:: INSTRUCTIONS TO FOLLOW ::
Transcribe exactly everything in the data below from the line containing "The data contains" down to the line containing "The NLP model", both lines included and nothing further.

>>>

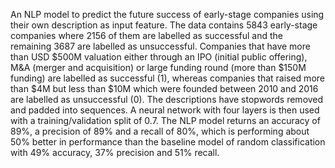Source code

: An NLP model to predict the future success of early-stage companies using their own description as input feature. 
The data contains 5843 early-stage companies where 2156 of them are labelled as successful and the remaining 3687 are labelled as unsuccessful.
Companies that have more than USD $500M valuation either through an IPO (initial public offering), M&A (merger and acquisition) 
or large funding round (more than $150M funding)
are labelled as successful (1), whereas companies that raised more than $4M but less than $10M which
were founded between 2010 and 2016 are labelled as unsuccessful (0).
The descriptions have stopwords removed and padded into sequences. 
A neural network with four layers is then used with a training/validation split of 0.7.
The NLP model returns an accuracy of 89%, a precision of 89% and a recall of
80%, which is performing about 50% better in performance than the baseline model of random
classification with 49% accuracy, 37% precision and 51% recall.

<<<

:: PROBLEM SOLUTION ::
The data contains 5843 early-stage companies where 2156 of them are labelled as successful and the remaining 3687 are labelled as unsuccessful.
Companies that have more than USD $500M valuation either through an IPO (initial public offering), M&A (merger and acquisition) 
or large funding round (more than $150M funding)
are labelled as successful (1), whereas companies that raised more than $4M but less than $10M which
were founded between 2010 and 2016 are labelled as unsuccessful (0).
The descriptions have stopwords removed and padded into sequences. 
A neural network with four layers is then used with a training/validation split of 0.7.
The NLP model returns an accuracy of 89%, a precision of 89% and a recall of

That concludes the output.